---
<a id='coffee_preference'></a>

# Practice Control Flow on the Coffee Preference Data Set

### 1) Load Coffee Preference data from file and print.

The code to load in the data is provided below. 

The `with open(..., 'r') as f:` opens up a file in "read" mode (rather than "write") and assigns this opened file to `f`. 

We can then use the built-in `.readlines()` function to split the CSV file on newlines and assign it to the variable `lines`.

In [None]:
with open('../assets/datasets/coffee-preferences.csv','r') as f:
    lines = f.readlines()

#### Iterate through `lines` and print them out.

In [None]:
for line in lines:
    print(line)

#### Print out just the `lines` object by typing "lines" in a cell and hitting `enter`.

In [None]:
lines

---

### 2) Remove the remaining newline `'\n'` characters with a `for` loop.

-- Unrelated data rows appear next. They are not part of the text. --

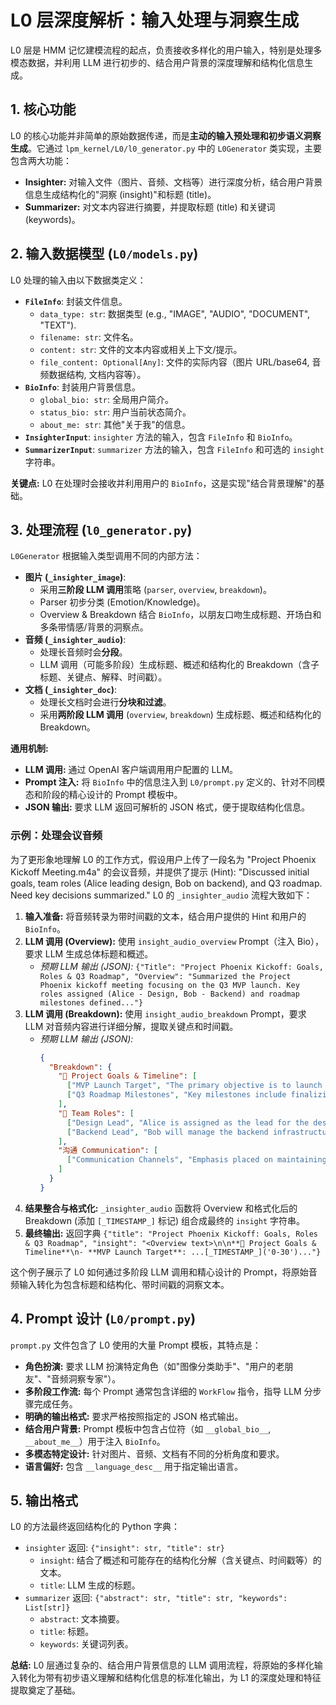 # L0 层深度解析：输入处理与洞察生成

L0 层是 HMM 记忆建模流程的起点，负责接收多样化的用户输入，特别是处理多模态数据，并利用 LLM 进行初步的、结合用户背景的深度理解和结构化信息生成。

## 1. 核心功能

L0 的核心功能并非简单的原始数据传递，而是**主动的输入预处理和初步语义洞察生成**。它通过 `lpm_kernel/L0/l0_generator.py` 中的 `L0Generator` 类实现，主要包含两大功能：

*   **Insighter:** 对输入文件（图片、音频、文档等）进行深度分析，结合用户背景信息生成结构化的"洞察 (insight)"和标题 (title)。
*   **Summarizer:** 对文本内容进行摘要，并提取标题 (title) 和关键词 (keywords)。

## 2. 输入数据模型 (`L0/models.py`)

L0 处理的输入由以下数据类定义：

*   **`FileInfo`**: 封装文件信息。
    *   `data_type: str`: 数据类型 (e.g., "IMAGE", "AUDIO", "DOCUMENT", "TEXT").
    *   `filename: str`: 文件名。
    *   `content: str`: 文件的文本内容或相关上下文/提示。
    *   `file_content: Optional[Any]`: 文件的实际内容（图片 URL/base64, 音频数据结构, 文档内容等）。
*   **`BioInfo`**: 封装用户背景信息。
    *   `global_bio: str`: 全局用户简介。
    *   `status_bio: str`: 用户当前状态简介。
    *   `about_me: str`: 其他"关于我"的信息。
*   **`InsighterInput`**: `insighter` 方法的输入，包含 `FileInfo` 和 `BioInfo`。
*   **`SummarizerInput`**: `summarizer` 方法的输入，包含 `FileInfo` 和可选的 `insight` 字符串。

**关键点:** L0 在处理时会接收并利用用户的 `BioInfo`，这是实现"结合背景理解"的基础。

## 3. 处理流程 (`l0_generator.py`)

`L0Generator` 根据输入类型调用不同的内部方法：

*   **图片 (`_insighter_image`)**: 
    *   采用**三阶段 LLM 调用**策略 (`parser`, `overview`, `breakdown`)。
    *   Parser 初步分类 (Emotion/Knowledge)。
    *   Overview & Breakdown 结合 `BioInfo`，以朋友口吻生成标题、开场白和多条带情感/背景的洞察点。
*   **音频 (`_insighter_audio`)**: 
    *   处理长音频时会**分段**。
    *   LLM 调用（可能多阶段）生成标题、概述和结构化的 Breakdown（含子标题、关键点、解释、时间戳）。
*   **文档 (`_insighter_doc`)**: 
    *   处理长文档时会进行**分块和过滤**。
    *   采用**两阶段 LLM 调用** (`overview`, `breakdown`) 生成标题、概述和结构化的 Breakdown。

**通用机制:**
*   **LLM 调用:** 通过 OpenAI 客户端调用用户配置的 LLM。
*   **Prompt 注入:** 将 `BioInfo` 中的信息注入到 `L0/prompt.py` 定义的、针对不同模态和阶段的精心设计的 Prompt 模板中。
*   **JSON 输出:** 要求 LLM 返回可解析的 JSON 格式，便于提取结构化信息。

### 示例：处理会议音频

为了更形象地理解 L0 的工作方式，假设用户上传了一段名为 "Project Phoenix Kickoff Meeting.m4a" 的会议音频，并提供了提示 (Hint): "Discussed initial goals, team roles (Alice leading design, Bob on backend), and Q3 roadmap. Need key decisions summarized." L0 的 `_insighter_audio` 流程大致如下：

1.  **输入准备:** 将音频转录为带时间戳的文本，结合用户提供的 Hint 和用户的 `BioInfo`。
2.  **LLM 调用 (Overview):** 使用 `insight_audio_overview` Prompt（注入 Bio），要求 LLM 生成总体标题和概述。
    *   *预期 LLM 输出 (JSON):* `{"Title": "Project Phoenix Kickoff: Goals, Roles & Q3 Roadmap", "Overview": "Summarized the Project Phoenix kickoff meeting focusing on the Q3 MVP launch. Key roles assigned (Alice - Design, Bob - Backend) and roadmap milestones defined..."}`
3.  **LLM 调用 (Breakdown):** 使用 `insight_audio_breakdown` Prompt，要求 LLM 对音频内容进行详细分解，提取关键点和时间戳。
    *   *预期 LLM 输出 (JSON):* 
        ```json
        {
          "Breakdown": {
            "🎯 Project Goals & Timeline": [
              ["MVP Launch Target", "The primary objective is to launch the Minimum Viable Product (MVP) by the end of Q3.", "0-30"],
              ["Q3 Roadmap Milestones", "Key milestones include finalizing design specifications by July...", "91-150"]
            ],
            "👥 Team Roles": [
              ["Design Lead", "Alice is assigned as the lead for the design effort...", "31-90"],
              ["Backend Lead", "Bob will manage the backend infrastructure...", "31-90"]
            ],
            "沟通 Communication": [
              ["Communication Channels", "Emphasis placed on maintaining clear communication channels...", "151-180"]
            ]
          }
        }
        ```
4.  **结果整合与格式化:** `_insighter_audio` 函数将 Overview 和格式化后的 Breakdown (添加 `[_TIMESTAMP_]` 标记) 组合成最终的 `insight` 字符串。
5.  **最终输出:** 返回字典 `{"title": "Project Phoenix Kickoff: Goals, Roles & Q3 Roadmap", "insight": "<Overview text>\n\n**🎯 Project Goals & Timeline**\n- **MVP Launch Target**: ...[_TIMESTAMP_]('0-30')..."}`

这个例子展示了 L0 如何通过多阶段 LLM 调用和精心设计的 Prompt，将原始音频输入转化为包含标题和结构化、带时间戳的洞察文本。

## 4. Prompt 设计 (`L0/prompt.py`)

`prompt.py` 文件包含了 L0 使用的大量 Prompt 模板，其特点是：

*   **角色扮演:** 要求 LLM 扮演特定角色（如"图像分类助手"、"用户的老朋友"、"音频洞察专家"）。
*   **多阶段工作流:** 每个 Prompt 通常包含详细的 `WorkFlow` 指令，指导 LLM 分步骤完成任务。
*   **明确的输出格式:** 要求严格按照指定的 JSON 格式输出。
*   **结合用户背景:** Prompt 模板中包含占位符（如 `__global_bio__`, `__about_me__`）用于注入 `BioInfo`。
*   **多模态特定设计:** 针对图片、音频、文档有不同的分析角度和要求。
*   **语言偏好:** 包含 `__language_desc__` 用于指定输出语言。

## 5. 输出格式

L0 的方法最终返回结构化的 Python 字典：

*   `insighter` 返回: `{"insight": str, "title": str}`
    *   `insight`: 结合了概述和可能存在的结构化分解（含关键点、时间戳等）的文本。
    *   `title`: LLM 生成的标题。
*   `summarizer` 返回: `{"abstract": str, "title": str, "keywords": List[str]}`
    *   `abstract`: 文本摘要。
    *   `title`: 标题。
    *   `keywords`: 关键词列表。

**总结:** L0 层通过复杂的、结合用户背景信息的 LLM 调用流程，将原始的多样化输入转化为带有初步语义理解和结构化信息的标准化输出，为 L1 的深度处理和特征提取奠定了基础。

Iterate through the lines of the data and remove the unwanted newline characters.

**.replace('\n', '')** is a built-in string function that will take the substring you want to replace as its first argument and the string you want to replace it with as its second.

In [None]:
for i, line in enumerate(lines):
    lines[i] = lines[i].replace('\n', '')

---

### 3) Split the lines into "header" and "data" variables.

The header is the first string in the list of strings. It contains our data's column names.

In [None]:
header = lines[0]
data = lines[1:]

---

### 4) Split the header and data strings on commas.

To split a string on the comma character, use the built-in **`.split(',')`** function. 

Split the header on commas, then print it. You can see that the original string is now a list containing items that were originally separated by commas.

Replace both `header` and `data` with the list versions (they should now be lists, not strings):

In [None]:
print(header.split(','))
header = header.split(',')

for index, row in enumerate(data):
    data[index] = row.split(',')

---

### 5) Remove the "Timestamp" column.

We aren't interested in the "Timestamp" column in our data, so remove it from the header and data list.

Removing "Timestamp" from the header can be done with list functions or with slicing. To remove the header column from the data, use a `for` loop.

Print out the new data object with the timestamps removed.

In [None]:
del header[0]
# you could also use slicing:
# header = header[1:]

for index, row in enumerate(data):
    data[index] = row[1:]

print(header)
print(data)

---

### 6) Convert numeric columns to floats and empty fields to `None`.

Iterate through the data and construct a new data list of lists that contains the numeric ratings converted from strings to floats and the empty fields (which are empty strings, '') replaced with the `None` object.

Use a nested `for` loop (a `for` loop within another `for` loop) to get the job done. You will likely need to use `if… else` conditional statements as well.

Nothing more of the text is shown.